Polícia suíça detém dirigentes da Fifa investigados por corrupção nos EUA

A polícia suíça realizou nesta quarta-feira (27/05), a pedido das autoridades dos EUA, uma operação surpresa para deter seis dirigentes da Fifa investigados por corrupção e com mandados de extradição. As identidades dos cartolas ainda não foram divulgadas.

Agentes chegaram no início da manhã (horário local) ao luxuoso hotel cinco estrelas Baur au Lac, em Zurique, onde os dirigentes estão reunidos para um congresso anual da entidade máxima do futebol. A entrada do prédio foi bloqueada e dezenas de jornalistas se aglomeravam no local. Ainda não há informações de para onde os detidos foram levados.

Os alvos da operação seriam principalmente dirigentes da Concacaf. A entidade, que reúne as seleções da América Central, realizou na terça (26) uma reunião que contou com a presença do presidente da Fifa, Joseph Blatter.

Entre os seis detidos estaria Jeffrey Webb, presidente da Concacaf e vice da Fifa. Segundo a entidade, Blatter não está nem entre os detidos, nem entre os acusados.

As acusações, segundo a polícia suíça, estão relacionadas a um vasto esquema de corrupção de mais de US$ 100 mi dentro da Fifa nos últimos 20 anos, envolvendo fraude, extorsão e lavagem de dinheiro em negócios ligados a campeonatos na América Latina e acordos de marketing e transmissão televisiva.

Além da investigação nos EUA, as autoridades suíças recolheram nesta quarta documentos na sede da Fifa, em Zurique, em uma investigação relacionada à escolha das sedes das copas de 2018 e 2022.

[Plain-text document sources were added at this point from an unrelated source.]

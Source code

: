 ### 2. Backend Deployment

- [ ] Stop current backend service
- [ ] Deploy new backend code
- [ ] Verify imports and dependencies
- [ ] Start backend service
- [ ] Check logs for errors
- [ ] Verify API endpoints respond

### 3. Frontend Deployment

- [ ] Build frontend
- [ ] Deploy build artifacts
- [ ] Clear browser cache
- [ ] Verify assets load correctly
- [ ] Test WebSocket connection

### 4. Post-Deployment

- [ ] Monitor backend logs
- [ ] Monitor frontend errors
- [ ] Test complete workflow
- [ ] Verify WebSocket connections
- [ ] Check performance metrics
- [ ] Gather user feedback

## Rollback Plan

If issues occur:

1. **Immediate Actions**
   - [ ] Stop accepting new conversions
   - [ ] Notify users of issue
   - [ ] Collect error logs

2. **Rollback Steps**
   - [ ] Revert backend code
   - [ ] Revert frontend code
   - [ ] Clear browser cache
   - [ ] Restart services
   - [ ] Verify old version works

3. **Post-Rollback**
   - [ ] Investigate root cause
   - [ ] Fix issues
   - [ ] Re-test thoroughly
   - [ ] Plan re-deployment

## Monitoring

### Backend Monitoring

A rede de TV CNN afirma que a Corte Federal em Nova York deve apresentar nesta quarta-feira acusações formais contra até 14 pessoas envolvidas no caso. Segundo a emissora, Blatter não está entre os acusados.

Citando fontes ligadas ao governo americano, o jornal “The New York Times” afirma que o ex-presidente da CBF José Maria Marin está entre os dirigentes que serão acusados. Além dele e de Jeffrey Webb estão Eugenio Figueredo, Jack Warner, Eduardo Li, Julio Rocha, Costas Takkas, Rafael Esquivel, e Nicolás Leoz. Acusações também devem ser feitas contra os executivos de marketing esportivo Alejandro Burzaco, Aaron Davidson, Hugo Jinkis e Mariano Jinkis, e contra José Margulies, um suposto intermediário que facilitava pagamentos ilegais.

O ex-presidente da CBF e da organização da Copa do Mundo de 2014 José Maria Marin, está entre os detidos nesta quarta-feira, 27, em Zurique e acusados pela Justiça americana de ter recebido propinas milionárias em esquemas de corrupção no futebol. O jornal O Estado de S. Paulo não o encontrou em seu quarto de hotel em Zurique nesta manhã e, segundo fontes que estiveram no lobby do estabelecimento, dois policiais carregaram malas e uma pasta com o símbolo da CBF. Pálido e visivelmente nervoso, ele foi conduzido a um carro.

A Justiça americana confirmou a prisão e indicou que parte das propinas se referia à organização da Copa do Brasil, Taça Libertadores da América e mesmo da Copa América. Além de corrupção, Marin é acusado de “conspiração” e pode ser extraditado aos EUA. Segundo os americanos, quem também será acusado é José Hawilla, fundador da Traffic Group.

A Fifa realiza na sexta-feira (29) a eleição do novo presidente. No cargo desde 1998, Blatter deve ser reeleito com tranquilidade-seu único adversário é o príncipe da Jordânia, Ali bin Al-Hussein. Em comunicado nesta quarta comentando a operação da polícia suíça, Ali disse que “hoje é um dia triste para o futebol”.

O ex-jogador português Luís Figo era candidato até semana passada, quandosaiu da disputa disparando contra o comando da entidade. Junto dele também desistiu da candidatura o dirigente holandês Michael van Praag. Ambos apoiam agora o príncipe da Jordânia.

Em um comunicado, Figo criticou a eleição de sexta e classificou de “ditadura” o atual modelo de comando da Fifa.

Ao todo, 209 federações votam no pleito. Até agora, do ponto de vista relevante, o príncipe da Jordânia recebeu apenas o apoio dos cartolas europeus, sobretudo do presidente da Uefa, Michel Platini, mas insuficiente para derrotar Blatter.